TASK STATEMENT ▸ Copy nothing before the line containing "Two different approaches". Reproduce that line and all that follow, exactly, through the end of the records.

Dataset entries
== Segment start ==

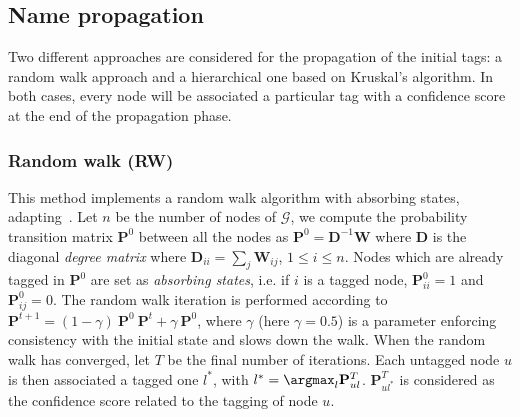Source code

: \subsection{Name propagation}

Two different approaches are considered for the propagation of the initial tags: a random walk approach and a hierarchical one based on Kruskal's algorithm. In both cases, every node will be associated a particular tag with a confidence score at the end of the propagation phase.

\subsubsection{Random walk (RW)}

This method implements a random walk algorithm with absorbing states, adapting~\cite{zhu2002}. Let $n$ be the number of nodes of $\mathcal{G}$, we compute the probability transition matrix $\mathbf{P}^0$ between all the nodes as $\mathbf{P}^0 = \mathbf{D}^{-1}\mathbf{W}$ where $\mathbf{D}$ is the diagonal {\it degree matrix} where $\mathbf{D}_{ii} = \sum_j \mathbf{W}_{ij}$, $1\leq i \leq n$. Nodes which are already tagged in $\mathbf{P}^0$ are set as \textit{absorbing states}, i.e. if $i$ is a tagged node, $\mathbf{P}^0_{ii} = 1$ and $\mathbf{P}^0_{ij} = 0$. The random walk iteration is performed according to $\mathbf{P}^{t+1} = (1-\gamma) ~\mathbf{P}^0 ~ \mathbf{P}^{t} + \gamma ~\mathbf{P}^0$, where $\gamma$ (here $\gamma = 0.5$) is a parameter enforcing consistency with the initial state and slows down the walk. When the random walk has converged, let $T$ be the final number of iterations. Each untagged node $u$ is then associated a tagged one $l^*$, with $l^*=\argmax_l{\mathbf{P}^{T}_{ul}}$. $\mathbf{P}^{T}_{ul^*}$ is considered as the confidence score related to the tagging of node $u$.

== Segment end ==

OUTPUT FOR THIS EXERCISE ▸
Two different approaches are considered for the propagation of the initial tags: a random walk approach and a hierarchical one based on Kruskal's algorithm. In both cases, every node will be associated a particular tag with a confidence score at the end of the propagation phase.

\subsubsection{Random walk (RW)}

This method implements a random walk algorithm with absorbing states, adapting~\cite{zhu2002}. Let $n$ be the number of nodes of $\mathcal{G}$, we compute the probability transition matrix $\mathbf{P}^0$ between all the nodes as $\mathbf{P}^0 = \mathbf{D}^{-1}\mathbf{W}$ where $\mathbf{D}$ is the diagonal {\it degree matrix} where $\mathbf{D}_{ii} = \sum_j \mathbf{W}_{ij}$, $1\leq i \leq n$. Nodes which are already tagged in $\mathbf{P}^0$ are set as \textit{absorbing states}, i.e. if $i$ is a tagged node, $\mathbf{P}^0_{ii} = 1$ and $\mathbf{P}^0_{ij} = 0$. The random walk iteration is performed according to $\mathbf{P}^{t+1} = (1-\gamma) ~\mathbf{P}^0 ~ \mathbf{P}^{t} + \gamma ~\mathbf{P}^0$, where $\gamma$ (here $\gamma = 0.5$) is a parameter enforcing consistency with the initial state and slows down the walk. When the random walk has converged, let $T$ be the final number of iterations. Each untagged node $u$ is then associated a tagged one $l^*$, with $l^*=\argmax_l{\mathbf{P}^{T}_{ul}}$. $\mathbf{P}^{T}_{ul^*}$ is considered as the confidence score related to the tagging of node $u$.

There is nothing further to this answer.